→ **Problem details**
Bring together every line in the data that includes "output".

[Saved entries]
--*--

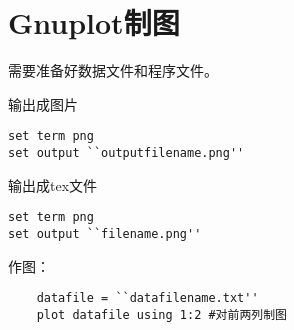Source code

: \section{Gnuplot制图}
 需要准备好数据文件和程序文件。

输出成图片
\begin{lstlisting}
set term png
set output ``outputfilename.png''
\end{lstlisting}

输出成tex文件
\begin{lstlisting}
set term png
set output ``filename.png''
\end{lstlisting}

作图：
\begin{lstlisting}
    datafile = ``datafilename.txt''
    plot datafile using 1:2 #对前两列制图
\end{lstlisting}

--*--

→ **Result below**
set output ``outputfilename.png''
set output ``filename.png''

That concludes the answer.